Rızk hiç değişmez, azalmaz ve çoğalmaz. Kimse kimsenin rızkını yiyemez. Hiç kimse kendi rızkını yiyip bitirmeden ölmez. Bir kimse, Allahü teâlâ emrettiği için çalışır, rızkını helal yoldan ararsa, ezelde belli olan rızkına kavuşur. Bu rızk, ona bereketli olur. Eğer, rızkını Allahü teâlânın yasak ettiği yerlerde ararsa, yine ezelde ayrılmış olan o belli rızka kavuşur. Fakat, bu rızk ona hayırsız, bereketsiz olur. Rızkına kavuşmak için kazandığı günahlar da, onu felaketlere sürükler.
İslam âlimleri buyurdu ki:
(Evde Mushaf bulundurmak berekettir. İyilik edenin malı bereketli olur. Eshab-ı Kehfin ve Eshab-ı Bedrin isimleri yazılı kağıdı evde ve üstünde taşımakta bereket vardır. Tarlayı abdestsiz sürmek bereketsizliğe sebeptir. Ustasına hürmet etmeyenin de kazancının bereketi olmaz. Seher vakti kalkmak berekettir.)
Hadis-i şeriflerde buyuruldu ki:
(Yemeği, toplu olarak yemekte bereket vardır.) [İbni Mace]
(Besmele ile yenen yemek bereketli olur.) [İbni Mace]
(Bereket, yemeğin ortasına iner.
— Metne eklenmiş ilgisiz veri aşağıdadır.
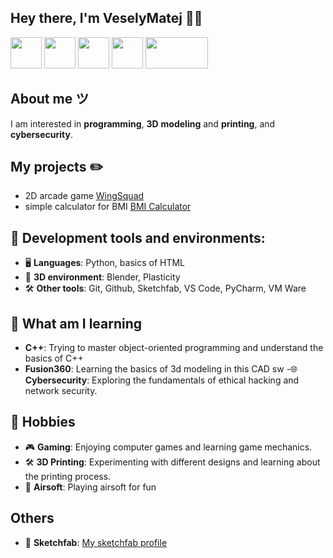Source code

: <h2 align="left">Hey there, I'm VeselyMatej 🙋‍♂️ </h2>

<p align="left">
  <img src="https://upload.wikimedia.org/wikipedia/commons/c/c3/Python-logo-notext.svg" width="50" height="50">
  <img src="https://upload.wikimedia.org/wikipedia/commons/1/18/ISO_C%2B%2B_Logo.svg" width="50" height="50">
  <img src="https://upload.wikimedia.org/wikipedia/commons/e/e0/Git-logo.svg" width="50" height="50">
  <img src="https://upload.wikimedia.org/wikipedia/commons/0/0c/Blender_logo_no_text.svg" width="50" height="50">
  <img src="https://upload.wikimedia.org/wikipedia/commons/9/9a/Vmware.svg" width="100" height="50">
</p>

## About me ツ
I am interested in **programming**, **3D** **modeling** and **printing**, and **cybersecurity**.

## My projects ✏️
- 2D arcade game [WingSquad](https://github.com/VeselyMatej/WingSquad/releases)
- simple calculator for BMI [BMI Calculator](https://github.com/VeselyMatej/BMI-Calc/releases)

## 🔧 Development tools and environments:
- 🖥️ **Languages**: Python, basics of HTML
- 🎨 **3D environment**: Blender, Plasticity
- 🛠️ **Other tools**: Git, Github, Sketchfab, VS Code, PyCharm, VM Ware

## 📖 What am I learning
- **C++**: Trying to master object-oriented programming and understand the basics of C++
- **Fusion360**: Learning the basics of 3d modeling in this CAD sw
-🌐 **Cybersecurity**: Exploring the fundamentals of ethical hacking and network security.

## 🌟 Hobbies
- 🎮 **Gaming**: Enjoying computer games and learning game mechanics.
- 🛠️ **3D Printing**: Experimenting with different designs and learning about the printing process.
- 🔫 **Airsoft**: Playing airsoft for fun

## Others
- 🧊 **Sketchfab**: [My sketchfab profile](https://sketchfab.com/VeselyMatej)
Onun için kenarından yiyin, ortasından yemeyin!) [Tirmizi]
(Sahurda ve sahur yemeğinde bereket vardır.) [Taberani]
(Yemekten önce ve sonra, elini yıkayanın evinin bereketi artar!) [İ.E.Şeybe]
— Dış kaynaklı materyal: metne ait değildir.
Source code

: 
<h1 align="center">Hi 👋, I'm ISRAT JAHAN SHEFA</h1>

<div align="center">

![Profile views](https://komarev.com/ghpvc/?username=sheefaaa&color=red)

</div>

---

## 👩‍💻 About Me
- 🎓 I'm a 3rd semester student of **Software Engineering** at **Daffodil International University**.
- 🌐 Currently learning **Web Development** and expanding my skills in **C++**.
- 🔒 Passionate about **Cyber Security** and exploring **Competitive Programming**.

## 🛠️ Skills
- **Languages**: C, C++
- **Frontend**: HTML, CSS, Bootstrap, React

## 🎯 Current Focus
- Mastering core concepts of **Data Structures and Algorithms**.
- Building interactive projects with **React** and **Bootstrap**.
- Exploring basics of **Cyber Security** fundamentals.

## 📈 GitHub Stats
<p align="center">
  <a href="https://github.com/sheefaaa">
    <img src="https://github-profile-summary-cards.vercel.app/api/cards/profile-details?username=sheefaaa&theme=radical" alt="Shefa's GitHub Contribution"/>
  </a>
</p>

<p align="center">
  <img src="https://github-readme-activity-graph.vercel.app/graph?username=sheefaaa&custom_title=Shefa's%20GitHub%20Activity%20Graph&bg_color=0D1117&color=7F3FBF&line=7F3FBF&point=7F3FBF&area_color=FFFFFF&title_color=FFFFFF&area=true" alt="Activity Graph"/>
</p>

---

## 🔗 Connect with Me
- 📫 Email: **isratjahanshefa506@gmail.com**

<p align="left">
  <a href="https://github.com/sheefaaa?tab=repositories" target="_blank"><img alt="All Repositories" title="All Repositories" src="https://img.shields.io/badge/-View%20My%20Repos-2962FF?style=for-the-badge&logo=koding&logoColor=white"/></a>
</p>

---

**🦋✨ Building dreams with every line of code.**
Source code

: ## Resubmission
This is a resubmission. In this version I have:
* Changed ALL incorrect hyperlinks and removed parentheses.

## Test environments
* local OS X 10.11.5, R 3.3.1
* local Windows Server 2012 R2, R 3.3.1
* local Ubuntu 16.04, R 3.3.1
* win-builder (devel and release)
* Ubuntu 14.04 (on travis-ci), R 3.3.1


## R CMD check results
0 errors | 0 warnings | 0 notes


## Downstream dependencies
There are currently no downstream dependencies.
(Sıcak yemekte bereket olmaz). [Deylemi]
(Balda bereket ve şifa vardır.) [T.Gafilin]
(Sirkede, hurmada, sütte bereket vardır.) [İbni Mace]
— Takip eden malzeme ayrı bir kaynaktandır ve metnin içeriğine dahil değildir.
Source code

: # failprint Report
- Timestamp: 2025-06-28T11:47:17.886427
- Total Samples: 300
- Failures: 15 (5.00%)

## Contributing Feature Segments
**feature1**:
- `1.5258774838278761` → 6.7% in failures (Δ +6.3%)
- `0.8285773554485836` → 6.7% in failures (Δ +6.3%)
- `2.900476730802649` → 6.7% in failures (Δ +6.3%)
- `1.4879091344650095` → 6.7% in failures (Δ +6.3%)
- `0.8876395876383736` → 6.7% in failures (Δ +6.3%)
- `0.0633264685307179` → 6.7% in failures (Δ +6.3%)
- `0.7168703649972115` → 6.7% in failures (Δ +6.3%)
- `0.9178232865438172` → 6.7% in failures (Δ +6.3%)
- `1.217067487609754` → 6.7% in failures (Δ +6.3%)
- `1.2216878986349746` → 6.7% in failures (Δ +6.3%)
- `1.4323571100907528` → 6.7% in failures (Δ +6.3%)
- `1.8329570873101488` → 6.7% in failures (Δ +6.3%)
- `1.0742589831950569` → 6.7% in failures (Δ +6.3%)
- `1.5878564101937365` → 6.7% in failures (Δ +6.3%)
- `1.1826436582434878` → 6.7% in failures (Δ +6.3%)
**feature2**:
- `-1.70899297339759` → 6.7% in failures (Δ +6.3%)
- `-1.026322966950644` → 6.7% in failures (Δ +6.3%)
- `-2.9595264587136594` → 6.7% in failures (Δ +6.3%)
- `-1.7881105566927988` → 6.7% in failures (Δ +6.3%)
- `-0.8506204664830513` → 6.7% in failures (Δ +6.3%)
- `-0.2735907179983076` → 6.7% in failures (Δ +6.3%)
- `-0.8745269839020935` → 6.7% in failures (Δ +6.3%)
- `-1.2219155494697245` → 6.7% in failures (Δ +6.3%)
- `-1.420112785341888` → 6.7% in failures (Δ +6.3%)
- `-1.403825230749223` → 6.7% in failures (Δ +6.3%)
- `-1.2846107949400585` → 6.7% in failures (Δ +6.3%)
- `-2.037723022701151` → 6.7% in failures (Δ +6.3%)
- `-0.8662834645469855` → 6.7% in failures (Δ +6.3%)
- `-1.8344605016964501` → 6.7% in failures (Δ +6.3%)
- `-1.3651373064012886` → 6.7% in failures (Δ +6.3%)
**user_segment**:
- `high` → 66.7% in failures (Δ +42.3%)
(Rızkına razı olanın bereketi artar, razı olmayanınki bereketsiz olur.) [Ahmed]
(Alış verişte çok yemin etmek, malın bereketini giderir.) [Müslim]
(Ticarette bereket vardır, ticarete yalan, hıyanet karışınca bereket gider.) [Buhari]
(Bereket büyüklerinizdedir.) [İ.Rafii]
(İlk çocuğunun kız olması, kadının bereketindendir.) [İbni Asakir]
(Kız çocuğu bereketlidir.) [Deylemi]
(Çocuksuz ev bereketsiz olur.) [Ebuşşeyh]
(Evine girince, ev halkına selam ver ki, evin iyiliği ve bereketi artsın!) [Harâiti]
(Dua, ömrün bereketini artırır.) [Tirmizi]
(Kur’an okunan evin bereketi artar. Kur’an okunmayan ev, bereketsiz olur.) [Darimi]
(Misafir, bin bereket ve bin rahmetle gelir.) [Nisab-ül ahbar]
(Evinden erken çıkanın işi bereketli olur.) [Bezzar]
(Yola çıkarken arkadaşları ile vedalaşan, onların duaları ile berekete kavuşur.) [Deylemi]
(Ana babasına hizmet edenin ömrü bereketli, onlara karşı geleninki bereketsiz olur.) [İ.Ahlakı]
(Muhammed isimli kimse bulunan ev ve yerde bereket olur.) [Deylemi]
(Sabahın sünnetini evde kılmak, rızkın bereketine sebep olur.) [İmad-ül-islam]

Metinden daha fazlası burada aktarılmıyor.